▶ TASK GOAL
Scan the records below for the string "true" and return every line where it appears.

▶ DATA RECORDS

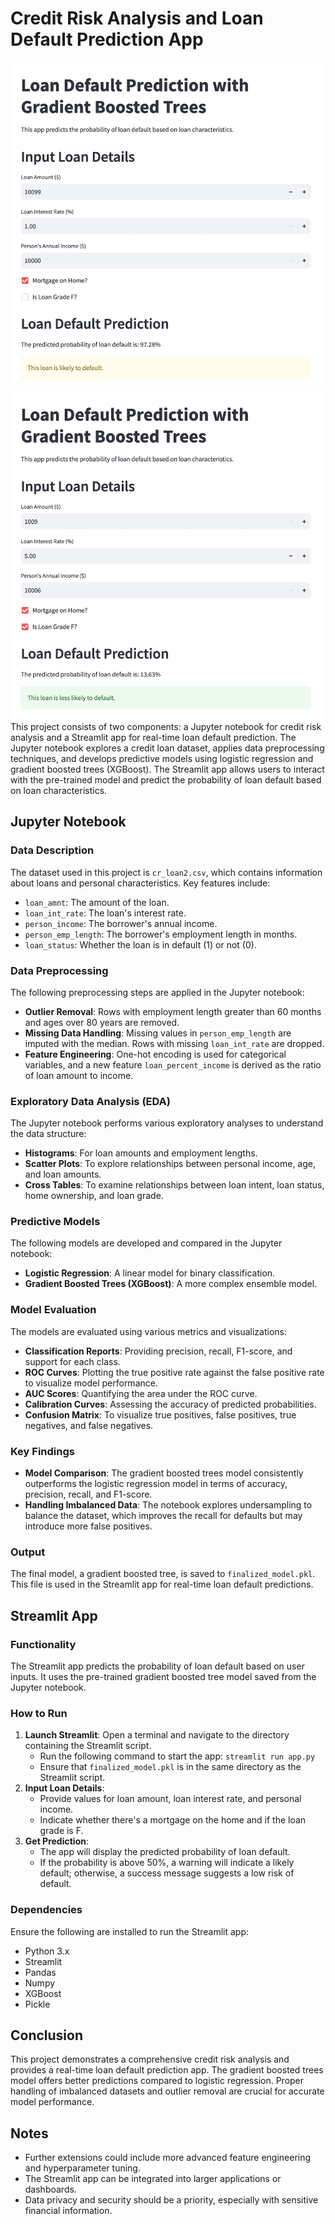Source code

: # Credit Risk Analysis and Loan Default Prediction App
![](https://github.com/abh2050/creditriskcomodeling/blob/main/pic1.png)
![](https://github.com/abh2050/creditriskcomodeling/blob/main/pic3.png)
This project consists of two components: a Jupyter notebook for credit risk analysis and a Streamlit app for real-time loan default prediction. The Jupyter notebook explores a credit loan dataset, applies data preprocessing techniques, and develops predictive models using logistic regression and gradient boosted trees (XGBoost). The Streamlit app allows users to interact with the pre-trained model and predict the probability of loan default based on loan characteristics.

## Jupyter Notebook
### Data Description
The dataset used in this project is `cr_loan2.csv`, which contains information about loans and personal characteristics. Key features include:
- `loan_amnt`: The amount of the loan.
- `loan_int_rate`: The loan's interest rate.
- `person_income`: The borrower's annual income.
- `person_emp_length`: The borrower's employment length in months.
- `loan_status`: Whether the loan is in default (1) or not (0).

### Data Preprocessing
The following preprocessing steps are applied in the Jupyter notebook:
- **Outlier Removal**: Rows with employment length greater than 60 months and ages over 80 years are removed.
- **Missing Data Handling**: Missing values in `person_emp_length` are imputed with the median. Rows with missing `loan_int_rate` are dropped.
- **Feature Engineering**: One-hot encoding is used for categorical variables, and a new feature `loan_percent_income` is derived as the ratio of loan amount to income.

### Exploratory Data Analysis (EDA)
The Jupyter notebook performs various exploratory analyses to understand the data structure:
- **Histograms**: For loan amounts and employment lengths.
- **Scatter Plots**: To explore relationships between personal income, age, and loan amounts.
- **Cross Tables**: To examine relationships between loan intent, loan status, home ownership, and loan grade.

### Predictive Models
The following models are developed and compared in the Jupyter notebook:
- **Logistic Regression**: A linear model for binary classification.
- **Gradient Boosted Trees (XGBoost)**: A more complex ensemble model.

### Model Evaluation
The models are evaluated using various metrics and visualizations:
- **Classification Reports**: Providing precision, recall, F1-score, and support for each class.
- **ROC Curves**: Plotting the true positive rate against the false positive rate to visualize model performance.
- **AUC Scores**: Quantifying the area under the ROC curve.
- **Calibration Curves**: Assessing the accuracy of predicted probabilities.
- **Confusion Matrix**: To visualize true positives, false positives, true negatives, and false negatives.

### Key Findings
- **Model Comparison**: The gradient boosted trees model consistently outperforms the logistic regression model in terms of accuracy, precision, recall, and F1-score.
- **Handling Imbalanced Data**: The notebook explores undersampling to balance the dataset, which improves the recall for defaults but may introduce more false positives.

### Output
The final model, a gradient boosted tree, is saved to `finalized_model.pkl`. This file is used in the Streamlit app for real-time loan default predictions.

## Streamlit App
### Functionality
The Streamlit app predicts the probability of loan default based on user inputs. It uses the pre-trained gradient boosted tree model saved from the Jupyter notebook.

### How to Run
1. **Launch Streamlit**: Open a terminal and navigate to the directory containing the Streamlit script.
   - Run the following command to start the app: `streamlit run app.py`
   - Ensure that `finalized_model.pkl` is in the same directory as the Streamlit script.
2. **Input Loan Details**:
   - Provide values for loan amount, loan interest rate, and personal income.
   - Indicate whether there's a mortgage on the home and if the loan grade is F.
3. **Get Prediction**:
   - The app will display the predicted probability of loan default.
   - If the probability is above 50%, a warning will indicate a likely default; otherwise, a success message suggests a low risk of default.

### Dependencies
Ensure the following are installed to run the Streamlit app:
- Python 3.x
- Streamlit
- Pandas
- Numpy
- XGBoost
- Pickle

## Conclusion
This project demonstrates a comprehensive credit risk analysis and provides a real-time loan default prediction app. The gradient boosted trees model offers better predictions compared to logistic regression. Proper handling of imbalanced datasets and outlier removal are crucial for accurate model performance.

## Notes
- Further extensions could include more advanced feature engineering and hyperparameter tuning.
- The Streamlit app can be integrated into larger applications or dashboards.
- Data privacy and security should be a priority, especially with sensitive financial information.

▶ RESULT OF THE EXERCISE
- **ROC Curves**: Plotting the true positive rate against the false positive rate to visualize model performance.
- **Confusion Matrix**: To visualize true positives, false positives, true negatives, and false negatives.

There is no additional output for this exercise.